S’il laisse fréquemment les interpellations de l’écologiste sans réponses, cette fois-ci, le président Philippe Tautou en apporte une. « Ghislaine, si on n’avait pas été dans une communauté urbaine, mais je n’ose pas imaginer la situation financière aujourd’hui !, s’émeut-il. C’est purement et simplement inimaginable que la structure qui est la nôtre ne soit pas comprise comme le meilleur modèle de développement pour capter le maximum de subventions et de dotations. »

Un modèle de développement auquel il continue de croire fermement : « Si on n’avait pas choisi le développement économique comme objectif numéro un, on n’aurait pas dans les années qui viennent des perspectives de recettes nouvelles. » Mais « le problème du développement économique est que c’est lent », reconnaît-il. Et s’il a assuré « revenir » prochainement vers les élus « avec des propositions », leur tonalité principale sera sans aucun doute celle de l’austérité budgétaire.

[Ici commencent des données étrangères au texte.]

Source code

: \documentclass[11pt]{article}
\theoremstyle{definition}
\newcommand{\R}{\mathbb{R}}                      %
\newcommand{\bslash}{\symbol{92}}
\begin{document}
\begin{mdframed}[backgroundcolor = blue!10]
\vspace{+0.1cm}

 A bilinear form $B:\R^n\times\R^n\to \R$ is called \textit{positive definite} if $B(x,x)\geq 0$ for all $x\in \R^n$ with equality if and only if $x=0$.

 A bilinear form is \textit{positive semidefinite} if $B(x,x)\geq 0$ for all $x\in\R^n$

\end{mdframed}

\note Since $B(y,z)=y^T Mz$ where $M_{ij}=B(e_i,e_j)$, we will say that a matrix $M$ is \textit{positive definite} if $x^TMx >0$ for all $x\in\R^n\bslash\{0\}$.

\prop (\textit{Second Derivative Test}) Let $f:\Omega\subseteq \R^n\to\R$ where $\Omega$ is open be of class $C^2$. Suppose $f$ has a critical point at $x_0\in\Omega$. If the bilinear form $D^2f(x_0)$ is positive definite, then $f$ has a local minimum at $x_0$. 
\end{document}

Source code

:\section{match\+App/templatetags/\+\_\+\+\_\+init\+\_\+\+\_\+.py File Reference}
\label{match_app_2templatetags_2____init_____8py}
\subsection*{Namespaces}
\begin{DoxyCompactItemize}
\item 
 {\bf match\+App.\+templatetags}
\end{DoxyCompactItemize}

Dotation globale de fonctionnement : la communauté urbaine lésée par l’Etat ?

Les élus à la tête de la communauté urbaine Grand Paris Seine et Oise (GPSEO) n’en auraient probablement pas parlé publiquement si ne s’était ajoutée la contractualisation à 1,2 % par an de l’augmentation des dépenses de fonctionnement. Ils estiment cependant que leur Dotation globale de fonctionnement (DGF) est faible, la jugent « inacceptable » par rapport à d’autres intercommunalités yvelinoises, et même « une des dotations par habitant parmi les plus faibles de tout le pays » selon l’ex-maire d’Aubergenville, sénatrice et conseillère communautaire Sophie Primas (LR).

« Dans ce tableau, vous voyez aussi quelque chose que l’on voudrait discuter, et faire valoir aux services de l’Etat qu’on n’est quand même pas traités tout à fait correctement dans cette affaire, indique Dominique Pierret, vice-président aux finances de GPSEO. La communauté urbaine a une dotation par habitant de 106 euros… et vous voyez que la dotation de Saint-Quentin-en-Yvelines, c’est 258 euros : il y a 250 % d’écart. »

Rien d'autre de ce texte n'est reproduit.